Portanto, diante da hediondez do crime atribuído aos acusados, pelo fato de envolver membros de uma mesma família de boa condição social, tal situação teria gerado revolta à população não apenas desta Capital, mas de todo o país e até no exterior — já que além dos indícios de autoria serem bastante consistentes, a tese de negativa de autoria sustentada por eles, de tão genérica e baseada apenas em meras suposições, chegou a ser classificada pelo I. Desembargador Caio Eduardo Canguçu de Almeida, relator de um dos primeiros “habeas corpus” impetrados pelos réus, como destituída de “…nenhum resquício de razoabilidade…” (autos em apenso) — tanto que envolveu diversas manifestações coletivas que chegaram a ponto de exigir até mesmo a interdição de ruas e instauração de verdadeiro aparato militar de contenção, quando do comparecimento dos mesmos ao Fórum para participarem de audiências, tamanho o número de populares e profissionais de imprensa que para cá acorreram, daí porque a manutenção de suas custódias cautelares se mostra necessária para a preservação da credibilidade e da respeitabilidade do Poder Judiciário, as quais ficariam extremamente abaladas caso, agora, quando já existe decisão formal pronunciando os acusados para serem submetidos a julgamento pelo Júri Popular, conceder-lhes o benefício de liberdade provisória, uma vez que permaneceram encarcerados durante toda a fase de instrução.

Esta posição já foi acolhida inclusive pelo Egrégio Tribunal de Justiça do Estado de São Paulo, como demonstra a ementa de acórdão a seguir transcrita:

“LIBERDADE PROVISÓRIA — Benefício pretendido — Réu preso provisoriamente antes da sentença de pronúncia — Existência de elementos suficientes para submetê-lo a julgamento pelo Tribunal do Júri — Constrangimento ilegal inocorrente — Recurso improvido.

LIBERDADE PROVISÓRIA — Benefício pretendido — Primariedade do recorrente — Irrelevância — Gravidade do delito — Preservação do interesse da ordem pública — Constrangimento ilegal inocorrente.” (In JTJ/Lex 201/275, RSE nº 229.630-3, 2ª Câm. Crim., rel. Des. Silva Pinto, julg. em 09.06.97).

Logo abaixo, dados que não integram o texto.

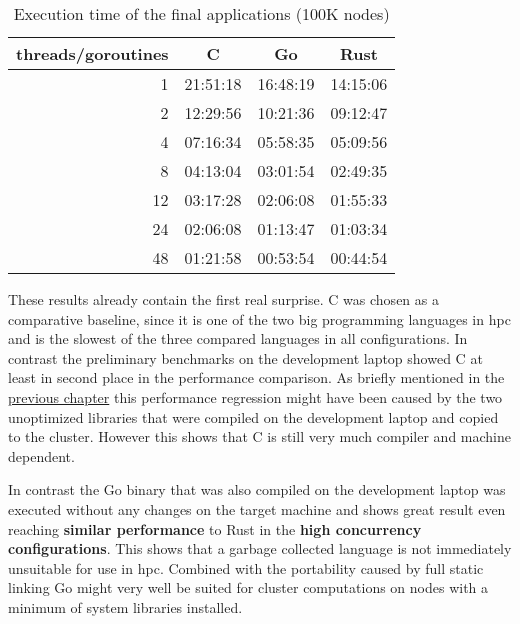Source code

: \begin{table}[htb]
    \centering
    \begin{tabular}{rccc}
        \toprule
            threads/goroutines
            & C
            & Go
            & Rust \\
        \midrule

            1
            & 21:51:18
            & 16:48:19
            & 14:15:06 \\

            2
            & 12:29:56
            & 10:21:36
            & 09:12:47 \\

            4
            & 07:16:34
            & 05:58:35
            & 05:09:56 \\

            8
            & 04:13:04
            & 03:01:54
            & 02:49:35 \\

            12
            & 03:17:28
            & 02:06:08
            & 01:55:33 \\

            24
            & 02:06:08
            & 01:13:47
            & 01:03:34 \\

            48
            & 01:21:58
            & 00:53:54
            & 00:44:54 \\

        \bottomrule
    \end{tabular}
    \caption{Execution time of the final applications (100K nodes)}
    \label{tb:final_execution_time}
\end{table}

These results already contain the first real surprise. C was chosen as a comparative baseline, since it is one of the two big programming languages in \gls{hpc} and is the slowest of the three compared languages in all configurations. In contrast the preliminary benchmarks on the development laptop showed C at least in second place in the performance comparison. As briefly mentioned in the \hyperref[subsec:Implementation::ClusterPreparation::C]{previous chapter} this performance regression might have been caused by the two unoptimized libraries that were compiled on the development laptop and copied to the cluster. However this shows that C is still very much compiler and machine dependent.

In contrast the Go binary that was also compiled on the development laptop was executed without any changes on the target machine and shows great result even reaching \textbf{similar performance} to Rust in the \textbf{high concurrency configurations}. This shows that a garbage collected language is not immediately unsuitable for use in \gls{hpc}. Combined with the portability caused by full static linking Go might very well be suited for cluster computations on nodes with a minimum of system libraries installed.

O Nobre Desembargador Caio Eduardo Canguçu de Almeida, naquele mesmo voto condutor do v. acórdão proferido no mencionado recurso de “habeas corpus”, resume bem a presença dos requisitos autorizadores da prisão preventiva no presente caso concreto:

“Mas, se um e outro, isto é, se clamor público e necessidade da preservação da respeitabilidade de atuação jurisdicional se aliarem à certeza quanto à existência do fato criminoso e a veementes indícios de autoria, claro que todos esses pressupostos somados haverão de servir de bom, seguro e irrecusável fundamento para a excepcionalização da regra constitucional que presumindo a inocência do agente não condenado, não tolera a prisão antecipada do acusado.”

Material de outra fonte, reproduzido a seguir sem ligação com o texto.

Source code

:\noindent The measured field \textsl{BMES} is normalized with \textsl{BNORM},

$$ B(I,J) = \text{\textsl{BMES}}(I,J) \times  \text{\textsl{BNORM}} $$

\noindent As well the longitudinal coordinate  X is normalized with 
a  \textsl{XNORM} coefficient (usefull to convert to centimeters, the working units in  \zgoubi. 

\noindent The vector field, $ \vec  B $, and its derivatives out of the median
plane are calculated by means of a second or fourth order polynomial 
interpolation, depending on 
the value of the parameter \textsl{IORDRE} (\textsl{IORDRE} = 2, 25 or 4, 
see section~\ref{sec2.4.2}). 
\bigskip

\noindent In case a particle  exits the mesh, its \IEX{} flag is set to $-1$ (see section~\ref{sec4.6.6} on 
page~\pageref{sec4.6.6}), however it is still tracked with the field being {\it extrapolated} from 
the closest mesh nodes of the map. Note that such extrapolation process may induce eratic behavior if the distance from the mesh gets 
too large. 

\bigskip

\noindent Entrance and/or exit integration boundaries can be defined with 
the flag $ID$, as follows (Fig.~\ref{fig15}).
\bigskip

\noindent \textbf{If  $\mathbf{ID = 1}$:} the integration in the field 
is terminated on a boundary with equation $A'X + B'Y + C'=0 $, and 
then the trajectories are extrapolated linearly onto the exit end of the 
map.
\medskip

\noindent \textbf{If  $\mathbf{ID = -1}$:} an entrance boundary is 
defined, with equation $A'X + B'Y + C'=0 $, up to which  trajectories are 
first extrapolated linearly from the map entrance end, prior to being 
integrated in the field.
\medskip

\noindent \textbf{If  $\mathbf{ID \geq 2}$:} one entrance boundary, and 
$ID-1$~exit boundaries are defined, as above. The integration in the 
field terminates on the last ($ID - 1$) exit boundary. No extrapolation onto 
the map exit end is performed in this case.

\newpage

E, mais à frente, arremata:

“Há crimes, na verdade, de elevada gravidade, que, por si só, justificam a prisão, mesmo sem que se vislumbre risco ou perspectiva de reiteração criminosa. E, por aqui, todos haverão de concordar que o delito de que se trata, por sua gravidade e característica chocante, teve incomum repercussão, causou intensa indignação e gerou na população incontrolável e ansiosa expectativa de uma justa contraprestação jurisdicional. A prevenção ao crime exige que a comunidade respeite a lei e a Justiça, delitos havendo, tal como o imputado aos pacientes, cuja gravidade concreta gera abalo tão profundo naquele sentimento, que para o restabelecimento da confiança no império da lei e da Justiça exige uma imediata reação. A falta dela mina essa confiança e serve de estímulo à prática de novas infrações, não sendo razoável, por isso, que acusados por crimes brutais permaneçam livre, sujeitos a uma conseqüência remota e incerta, como se nada tivessem feito.” (sem grifos no original).

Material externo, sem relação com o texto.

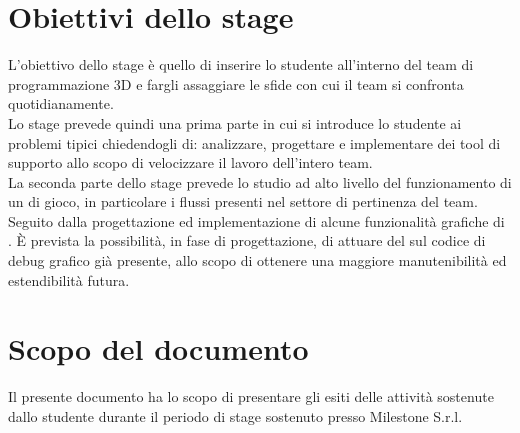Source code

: \section{Obiettivi dello stage}

L'obiettivo dello stage è quello di inserire lo studente all'interno del team di programmazione 3D e fargli assaggiare le sfide con cui il team si confronta quotidianamente.\\

Lo stage prevede quindi una prima parte in cui si introduce lo studente ai problemi tipici chiedendogli di: analizzare, progettare e implementare dei tool di supporto allo scopo di velocizzare il lavoro dell'intero team.\\

La seconda parte dello stage prevede lo studio ad alto livello del funzionamento di un  di gioco, in particolare i flussi presenti nel settore di pertinenza del team. Seguito dalla progettazione ed implementazione di alcune funzionalità grafiche di . È prevista la possibilità, in fase di progettazione, di attuare del  sul codice di debug grafico già presente, allo scopo di ottenere una maggiore manutenibilità ed estendibilità futura.

\section{Scopo del documento}

Il presente documento ha lo scopo di presentare gli esiti delle attività sostenute dallo studente durante il periodo di stage sostenuto presso Milestone S.r.l.\\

Nessa mesma linha de raciocínio também se apresentou o voto do não menos brilhante Desembargador revisor, Dr. Luís Soares de Mello que, de forma firme e consciente da função social das decisões do Poder Judiciário, assim deixou consignado:

“Aquele que está sendo acusado, e com indícios veementes, volte-se a dizer, de tirar de uma criança, com todo um futuro pela frente, aquilo que é o maior ‘bem’ que o ser humano possui — ‘a vida’ — não pode e não deve ser tratado igualmente a tantos outros cidadãos de bem e que seguem sua linha de conduta social aceitável e tranqüila.

E o Judiciário não pode ficar alheio ou ausente a esta preocupação, dês que a ele, em última instância, é que cabe a palavra e a solução.

Ora.

Aquele que está sendo acusado, ‘em tese’, mas por gigantescos indícios, de ser homicida de sua ‘própria filha’ — como no caso de Alexandre — e ‘enteada’ — aqui no que diz à Anna Carolina — merece tratamento severo, não fora o próprio exemplo ao mais da sociedade.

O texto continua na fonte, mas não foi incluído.